Anita Kuno anteaya at anteaya.info
Sat Nov 16 15:01:54 UTC 2013


On 11/16/2013 02:52 AM, Monty Taylor wrote:
>
> On 11/15/2013 05:06 AM, Thierry Carrez wrote:
>> Wow, lots of different opinions! let's try to summarize:
>>
>> Arguments in favor of splitting openstack-dev / stackforge-dev
>> * People can easily filter out all non-openstack discussions
>> * Traffic would drop by about 25%
>> * Removes confusion as to which projects are actually "in openstack"
>>
>> Arguments in favor of keeping it the same
>> * Provides a cross-pollination forum where external projects can learn
>> * More chaos creates more innovation
>>
>> Personally I was fine with having everyone in the same "burgeoning city"
>> (to quote the lyrical Clint) until we recently crossed the bar of making
>> that city painful for a lot of people. Especially the people who work on
>> serving the needs of all OpenStack projects (think release management,
>> doc, QA, infra) and who have to pay some level of attention to every thread.
>>
>> Yes, those people can filter out all stackforge discussions into a
>> separate folder: identify all the corresponding prefixes and setting
>> filters for them (and praying that they would all just use the right
>> suffixes). But rather than forcing everyone to go through that setup,
>> why not set up a list and make it more convenient for everyone to apply
>> different (or similar !) reading rules to the two different groups.
>>
>> Because they ARE two different groups. One is "OpenStack" and must get
>> the extra attention of all the people working on horizontal functions
>> (that is what incubation is about, carefully controlling access to extra
>> common resources). The other is "not yet OpenStack", free-for-all. The
>> latter group clearly benefits from being on the same list: they get
>> extra attention from all those smart OpenStack people, and their
>> marketing can benefit from the very blurry line between openstack and
>> not-yet-openstack we maintain on the list.
> I don't think this applies at the mailing list level. If someone wants
> attention from the infra team, for instance, I certainly hope they don't
> think they're going to get it by mentioning the need inside of a mailing
> list thread and hoping we'll see it.
>
> Mailing lists are for conversation and discussion. I see absolutely no
> reason to segregate some of those conversations as "real" and others as
> not. In fact, our original hard insistence that projects started off in
> the corner until they magically one day became openstack is what got us
> into the mess we've gone through originally with keystone (which needed
> a complete from-scratch rewrite) and now with neutron.
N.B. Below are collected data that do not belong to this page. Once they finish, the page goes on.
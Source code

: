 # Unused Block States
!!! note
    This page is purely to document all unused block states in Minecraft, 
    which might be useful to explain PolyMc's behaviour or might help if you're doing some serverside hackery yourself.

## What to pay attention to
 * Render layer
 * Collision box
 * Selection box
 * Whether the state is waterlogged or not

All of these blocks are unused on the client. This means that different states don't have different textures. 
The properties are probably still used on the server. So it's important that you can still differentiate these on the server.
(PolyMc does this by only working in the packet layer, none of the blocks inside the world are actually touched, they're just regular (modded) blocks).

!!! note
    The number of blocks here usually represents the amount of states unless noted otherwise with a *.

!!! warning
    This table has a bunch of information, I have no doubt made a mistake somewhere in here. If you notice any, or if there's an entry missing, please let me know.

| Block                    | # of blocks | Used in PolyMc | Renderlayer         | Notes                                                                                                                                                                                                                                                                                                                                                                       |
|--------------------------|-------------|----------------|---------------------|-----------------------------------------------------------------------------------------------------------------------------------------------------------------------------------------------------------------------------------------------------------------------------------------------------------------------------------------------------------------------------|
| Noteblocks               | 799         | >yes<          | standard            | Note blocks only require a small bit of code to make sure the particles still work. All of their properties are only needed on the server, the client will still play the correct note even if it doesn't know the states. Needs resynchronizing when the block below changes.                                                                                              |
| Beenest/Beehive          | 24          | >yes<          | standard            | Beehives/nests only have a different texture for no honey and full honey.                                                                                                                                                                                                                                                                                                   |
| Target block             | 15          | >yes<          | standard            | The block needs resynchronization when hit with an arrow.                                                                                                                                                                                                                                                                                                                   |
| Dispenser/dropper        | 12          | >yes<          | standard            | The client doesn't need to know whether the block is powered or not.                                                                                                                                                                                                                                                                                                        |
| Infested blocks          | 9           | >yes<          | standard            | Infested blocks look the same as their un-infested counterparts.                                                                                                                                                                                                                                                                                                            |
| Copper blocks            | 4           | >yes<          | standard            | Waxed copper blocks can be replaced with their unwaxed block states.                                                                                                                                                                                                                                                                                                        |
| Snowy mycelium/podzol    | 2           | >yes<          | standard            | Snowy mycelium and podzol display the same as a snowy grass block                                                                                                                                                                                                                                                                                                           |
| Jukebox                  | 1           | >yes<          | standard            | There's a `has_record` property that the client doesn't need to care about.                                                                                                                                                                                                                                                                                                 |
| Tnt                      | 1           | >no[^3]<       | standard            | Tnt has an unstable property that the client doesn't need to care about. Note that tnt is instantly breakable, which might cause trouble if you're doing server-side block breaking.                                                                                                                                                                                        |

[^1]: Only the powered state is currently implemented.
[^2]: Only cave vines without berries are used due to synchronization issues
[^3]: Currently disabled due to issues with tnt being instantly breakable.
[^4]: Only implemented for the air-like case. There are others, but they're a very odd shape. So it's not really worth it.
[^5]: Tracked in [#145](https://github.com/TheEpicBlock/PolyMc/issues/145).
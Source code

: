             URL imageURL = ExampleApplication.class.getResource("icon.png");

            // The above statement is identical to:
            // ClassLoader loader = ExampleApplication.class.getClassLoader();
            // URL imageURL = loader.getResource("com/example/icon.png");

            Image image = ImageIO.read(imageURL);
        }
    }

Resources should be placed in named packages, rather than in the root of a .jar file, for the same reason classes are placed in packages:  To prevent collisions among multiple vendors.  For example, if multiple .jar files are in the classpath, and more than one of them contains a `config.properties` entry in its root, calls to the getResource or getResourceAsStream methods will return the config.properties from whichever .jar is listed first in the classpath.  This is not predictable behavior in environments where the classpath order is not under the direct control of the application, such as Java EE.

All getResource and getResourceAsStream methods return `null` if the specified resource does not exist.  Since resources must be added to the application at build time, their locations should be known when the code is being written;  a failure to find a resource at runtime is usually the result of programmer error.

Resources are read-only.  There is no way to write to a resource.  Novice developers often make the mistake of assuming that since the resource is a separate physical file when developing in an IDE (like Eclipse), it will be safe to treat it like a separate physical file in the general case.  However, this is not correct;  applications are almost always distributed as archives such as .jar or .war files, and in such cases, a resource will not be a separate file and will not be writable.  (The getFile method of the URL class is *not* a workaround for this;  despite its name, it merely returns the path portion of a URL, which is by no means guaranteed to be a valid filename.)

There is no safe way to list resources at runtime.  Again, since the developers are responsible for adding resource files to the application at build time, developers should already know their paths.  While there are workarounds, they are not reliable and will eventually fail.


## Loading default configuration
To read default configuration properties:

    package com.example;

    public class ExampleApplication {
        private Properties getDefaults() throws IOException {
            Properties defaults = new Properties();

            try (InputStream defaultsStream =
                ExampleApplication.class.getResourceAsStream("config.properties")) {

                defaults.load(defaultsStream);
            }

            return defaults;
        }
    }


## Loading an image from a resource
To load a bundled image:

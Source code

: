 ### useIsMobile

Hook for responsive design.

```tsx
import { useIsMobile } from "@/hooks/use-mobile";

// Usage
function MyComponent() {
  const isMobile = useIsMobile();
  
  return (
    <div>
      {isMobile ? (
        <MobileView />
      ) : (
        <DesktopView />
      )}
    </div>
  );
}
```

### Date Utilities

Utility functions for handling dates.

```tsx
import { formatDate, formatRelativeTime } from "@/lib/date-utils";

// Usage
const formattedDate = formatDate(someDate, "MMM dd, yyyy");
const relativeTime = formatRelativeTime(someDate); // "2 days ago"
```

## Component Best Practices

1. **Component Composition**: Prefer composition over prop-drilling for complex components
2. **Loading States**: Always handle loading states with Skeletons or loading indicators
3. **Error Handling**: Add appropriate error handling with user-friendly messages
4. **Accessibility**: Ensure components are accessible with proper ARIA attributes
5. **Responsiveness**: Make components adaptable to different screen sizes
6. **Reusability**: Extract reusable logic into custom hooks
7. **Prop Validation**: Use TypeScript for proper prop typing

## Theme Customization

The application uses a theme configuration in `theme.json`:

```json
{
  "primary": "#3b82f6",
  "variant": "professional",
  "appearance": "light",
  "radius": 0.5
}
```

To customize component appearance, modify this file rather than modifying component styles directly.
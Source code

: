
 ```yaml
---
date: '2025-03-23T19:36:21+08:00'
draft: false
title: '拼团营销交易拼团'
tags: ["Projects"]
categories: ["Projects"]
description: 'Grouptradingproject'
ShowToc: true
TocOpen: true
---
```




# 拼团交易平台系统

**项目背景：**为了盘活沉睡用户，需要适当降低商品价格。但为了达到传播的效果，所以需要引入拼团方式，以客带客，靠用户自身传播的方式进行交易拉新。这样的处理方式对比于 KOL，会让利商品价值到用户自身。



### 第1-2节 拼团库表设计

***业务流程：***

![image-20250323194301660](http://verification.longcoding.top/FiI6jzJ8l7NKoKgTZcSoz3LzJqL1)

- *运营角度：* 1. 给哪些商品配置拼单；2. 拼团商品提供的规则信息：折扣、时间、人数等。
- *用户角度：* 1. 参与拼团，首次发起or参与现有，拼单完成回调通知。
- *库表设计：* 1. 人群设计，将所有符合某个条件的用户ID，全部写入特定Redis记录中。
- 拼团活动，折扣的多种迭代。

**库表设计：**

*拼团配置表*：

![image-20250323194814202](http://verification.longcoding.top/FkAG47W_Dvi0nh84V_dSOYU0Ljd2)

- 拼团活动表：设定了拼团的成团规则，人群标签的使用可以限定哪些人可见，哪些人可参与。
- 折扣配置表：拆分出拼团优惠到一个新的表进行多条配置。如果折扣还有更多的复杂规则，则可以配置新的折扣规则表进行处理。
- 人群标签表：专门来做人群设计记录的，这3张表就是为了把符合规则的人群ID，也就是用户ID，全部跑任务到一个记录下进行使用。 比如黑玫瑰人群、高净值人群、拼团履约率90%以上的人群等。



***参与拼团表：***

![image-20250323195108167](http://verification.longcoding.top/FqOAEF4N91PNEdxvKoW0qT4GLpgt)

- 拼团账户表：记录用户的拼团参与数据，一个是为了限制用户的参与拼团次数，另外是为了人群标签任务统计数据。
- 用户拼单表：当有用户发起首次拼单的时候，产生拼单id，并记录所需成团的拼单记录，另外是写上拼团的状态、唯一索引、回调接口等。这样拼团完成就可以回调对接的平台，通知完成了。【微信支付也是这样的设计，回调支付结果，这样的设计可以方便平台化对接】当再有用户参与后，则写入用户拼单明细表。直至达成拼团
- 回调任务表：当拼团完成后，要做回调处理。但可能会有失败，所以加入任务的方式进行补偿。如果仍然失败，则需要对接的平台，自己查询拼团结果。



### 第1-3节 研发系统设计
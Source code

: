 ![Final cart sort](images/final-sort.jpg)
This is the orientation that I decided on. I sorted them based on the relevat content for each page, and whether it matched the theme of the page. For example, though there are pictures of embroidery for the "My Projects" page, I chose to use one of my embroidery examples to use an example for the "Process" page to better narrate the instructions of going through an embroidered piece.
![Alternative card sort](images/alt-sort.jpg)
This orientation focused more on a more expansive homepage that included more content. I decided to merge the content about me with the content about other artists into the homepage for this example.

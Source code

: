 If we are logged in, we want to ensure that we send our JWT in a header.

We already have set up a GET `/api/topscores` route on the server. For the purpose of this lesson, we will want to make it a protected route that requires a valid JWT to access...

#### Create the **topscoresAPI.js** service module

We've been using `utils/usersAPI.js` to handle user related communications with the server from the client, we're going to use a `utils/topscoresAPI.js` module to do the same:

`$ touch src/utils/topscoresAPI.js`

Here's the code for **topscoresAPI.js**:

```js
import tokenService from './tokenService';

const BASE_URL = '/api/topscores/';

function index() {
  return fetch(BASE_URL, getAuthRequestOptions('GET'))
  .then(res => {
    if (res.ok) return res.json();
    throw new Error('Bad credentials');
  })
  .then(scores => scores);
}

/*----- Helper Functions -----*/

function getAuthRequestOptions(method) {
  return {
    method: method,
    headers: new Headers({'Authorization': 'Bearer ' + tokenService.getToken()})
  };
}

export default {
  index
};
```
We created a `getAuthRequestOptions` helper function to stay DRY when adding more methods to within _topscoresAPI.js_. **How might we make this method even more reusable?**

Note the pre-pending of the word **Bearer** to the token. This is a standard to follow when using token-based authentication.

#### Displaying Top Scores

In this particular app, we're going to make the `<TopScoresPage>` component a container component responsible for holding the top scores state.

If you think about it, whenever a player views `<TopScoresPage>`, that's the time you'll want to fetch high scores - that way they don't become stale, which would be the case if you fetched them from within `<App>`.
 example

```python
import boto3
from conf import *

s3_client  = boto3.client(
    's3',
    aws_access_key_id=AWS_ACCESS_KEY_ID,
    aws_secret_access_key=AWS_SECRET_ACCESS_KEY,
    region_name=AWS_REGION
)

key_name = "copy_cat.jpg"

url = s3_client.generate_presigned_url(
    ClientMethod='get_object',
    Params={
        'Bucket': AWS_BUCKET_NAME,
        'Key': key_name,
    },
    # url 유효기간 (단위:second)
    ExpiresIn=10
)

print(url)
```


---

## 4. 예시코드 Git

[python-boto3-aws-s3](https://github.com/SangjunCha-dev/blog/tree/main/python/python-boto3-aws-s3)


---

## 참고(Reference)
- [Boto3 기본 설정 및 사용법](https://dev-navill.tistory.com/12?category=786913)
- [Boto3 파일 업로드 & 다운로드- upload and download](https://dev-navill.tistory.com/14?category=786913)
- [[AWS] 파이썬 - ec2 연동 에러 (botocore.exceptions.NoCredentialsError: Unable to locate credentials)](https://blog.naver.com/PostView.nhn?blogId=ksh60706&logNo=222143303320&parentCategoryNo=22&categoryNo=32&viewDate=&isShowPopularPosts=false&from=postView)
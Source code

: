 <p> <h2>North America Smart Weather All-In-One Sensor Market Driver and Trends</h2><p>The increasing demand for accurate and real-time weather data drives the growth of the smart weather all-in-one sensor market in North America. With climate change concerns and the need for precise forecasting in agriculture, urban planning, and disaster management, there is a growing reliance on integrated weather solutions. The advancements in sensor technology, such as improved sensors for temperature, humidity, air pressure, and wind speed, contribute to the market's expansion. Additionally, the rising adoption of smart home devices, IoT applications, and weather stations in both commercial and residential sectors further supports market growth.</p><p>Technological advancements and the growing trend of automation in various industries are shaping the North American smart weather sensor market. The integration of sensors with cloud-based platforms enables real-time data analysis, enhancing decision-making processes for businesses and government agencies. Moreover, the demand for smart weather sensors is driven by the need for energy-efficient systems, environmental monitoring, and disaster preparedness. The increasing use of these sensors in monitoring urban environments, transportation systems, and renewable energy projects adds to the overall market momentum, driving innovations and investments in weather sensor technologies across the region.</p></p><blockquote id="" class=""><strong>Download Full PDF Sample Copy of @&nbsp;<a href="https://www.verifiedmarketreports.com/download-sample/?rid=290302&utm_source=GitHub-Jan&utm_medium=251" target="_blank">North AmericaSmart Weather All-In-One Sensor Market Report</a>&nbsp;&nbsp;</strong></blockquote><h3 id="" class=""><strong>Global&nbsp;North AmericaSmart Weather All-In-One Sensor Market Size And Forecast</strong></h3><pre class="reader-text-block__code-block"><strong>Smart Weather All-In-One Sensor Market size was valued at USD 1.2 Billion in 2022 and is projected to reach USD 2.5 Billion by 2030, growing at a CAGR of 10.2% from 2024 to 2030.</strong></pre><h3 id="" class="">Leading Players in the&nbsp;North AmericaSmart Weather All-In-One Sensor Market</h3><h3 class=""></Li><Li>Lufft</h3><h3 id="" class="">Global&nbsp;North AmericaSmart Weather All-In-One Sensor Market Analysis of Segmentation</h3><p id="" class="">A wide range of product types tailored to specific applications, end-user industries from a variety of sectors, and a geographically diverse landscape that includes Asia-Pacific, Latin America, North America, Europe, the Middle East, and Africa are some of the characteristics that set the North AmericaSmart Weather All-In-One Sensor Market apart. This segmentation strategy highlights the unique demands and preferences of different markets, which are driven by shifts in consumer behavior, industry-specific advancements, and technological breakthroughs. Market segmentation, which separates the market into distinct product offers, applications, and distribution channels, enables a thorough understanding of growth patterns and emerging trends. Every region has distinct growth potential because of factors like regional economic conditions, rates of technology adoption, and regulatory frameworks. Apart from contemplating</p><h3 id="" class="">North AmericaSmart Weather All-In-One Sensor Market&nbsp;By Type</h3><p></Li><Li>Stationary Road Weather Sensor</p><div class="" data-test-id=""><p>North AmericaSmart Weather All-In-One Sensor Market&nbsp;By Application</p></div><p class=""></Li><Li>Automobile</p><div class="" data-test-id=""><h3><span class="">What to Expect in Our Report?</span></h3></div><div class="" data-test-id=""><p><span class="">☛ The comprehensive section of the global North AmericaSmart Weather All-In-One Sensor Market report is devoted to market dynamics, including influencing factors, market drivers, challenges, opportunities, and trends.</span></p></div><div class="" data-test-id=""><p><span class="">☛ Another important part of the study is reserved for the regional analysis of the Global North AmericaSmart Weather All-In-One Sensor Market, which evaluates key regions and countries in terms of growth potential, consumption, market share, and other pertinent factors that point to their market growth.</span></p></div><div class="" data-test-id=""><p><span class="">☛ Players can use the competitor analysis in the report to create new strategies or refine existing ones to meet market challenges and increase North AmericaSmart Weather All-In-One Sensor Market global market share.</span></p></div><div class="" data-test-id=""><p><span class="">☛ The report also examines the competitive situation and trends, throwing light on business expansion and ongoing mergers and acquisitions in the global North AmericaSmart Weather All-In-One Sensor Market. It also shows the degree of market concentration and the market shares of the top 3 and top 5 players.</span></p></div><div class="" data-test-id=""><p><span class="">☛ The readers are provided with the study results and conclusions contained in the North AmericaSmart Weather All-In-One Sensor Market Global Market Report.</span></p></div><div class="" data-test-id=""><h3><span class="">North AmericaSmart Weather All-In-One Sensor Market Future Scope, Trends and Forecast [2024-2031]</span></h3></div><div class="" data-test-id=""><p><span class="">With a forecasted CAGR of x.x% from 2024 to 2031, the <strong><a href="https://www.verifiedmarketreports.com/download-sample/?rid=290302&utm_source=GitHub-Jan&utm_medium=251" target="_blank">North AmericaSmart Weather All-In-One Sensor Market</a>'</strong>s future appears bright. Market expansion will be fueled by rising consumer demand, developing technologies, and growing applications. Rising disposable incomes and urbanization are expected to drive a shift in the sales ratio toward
I wouldn't have believed it until I witnessed it myself but yes, Monty 
is absolutely correct in this regard. I will be changing my vote on 
https://review.openstack.org/#/c/56432/

Needing to see things for myself is why I am where I am, and while I am 
not comfortable where I am, it sure gives me a whole lot of information 
I didn't have before.
>   Both of those
> came about before we had more inclusive ways of projects growing themselves.
>
> tl;dr Separation has been tried before, and it simple does not work.
>
>> In summary, I certainly see the benefits of a single list for stackforge
>> developers (and why people working on a limited number of vertical
>> projects don't really mind either way...). But I fear that we maintain
>> those benefits at the expense of the sanity of the horizontal programs
>> in openstack, and therefore lower the quality of OpenStack as a result.
>>
>> PS: I don't think we can reach consensus on that one -- we might need to
>> push it to the TC to make a final call.